La question de l’identité aussi, très récurrente dans les pages. Quel nom, quel prénom, quelle identité choisir ou adopter qui ne soit remise en question et permette à ceux qui les portent d’être reconnus pour ce qu’ils sont, de manière pérenne. Avec un passage très intéressant sur la cuisine. Pour rappeler ses origines «russes» à son mari, Myriam n’a rien trouvé de mieux que les coutumes et les traditions, en particulier culinaires. Périodiquement, elle cuisine pendant des heures des plats russes auxquels elle ne touche pas. Elle qui ne mangeait rien nous transmettait une tradition culinaire pour solde de tout compte. Pas de folklore exotique, pas de coutumes à respecter pas de langue rare à sauver de l’oubli, pas de culture ancestrale à entretenir par-delà les frontières. Juste des recettes. Une nourriture qu’il fallait qualifier de ‘russe’ pour ne pas dire ‘juive’. Jusque dans les moindres détails et dans tous les domaines, Myriam agit de façon personnelle, fantasque et inattendue.
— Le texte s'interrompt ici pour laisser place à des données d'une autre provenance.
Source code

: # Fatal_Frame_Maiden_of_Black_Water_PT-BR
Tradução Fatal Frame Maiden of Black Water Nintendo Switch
Tout bien considéré, La cache, premier roman est un livre intéressant, passionnant même et si je n’ai pas ressenti une grande émotion à sa lecture -c’est purement personnel- j’ai aimé ce livre pour sa construction originale et aboutie, ainsi que pour le point de vue critique de l’auteur sur sa famille pour le moins originale.

En deux mots

Sur le mode de l’investigation, Christophe Boltanski nous livre l’histoire d’une famille hors normes, la sienne, sur trois générations. D’une construction habile, inédite et sans faille, La cache bénéficie aussi d’une écriture impeccable qui manie aussi bien l’humour que l’objectivité.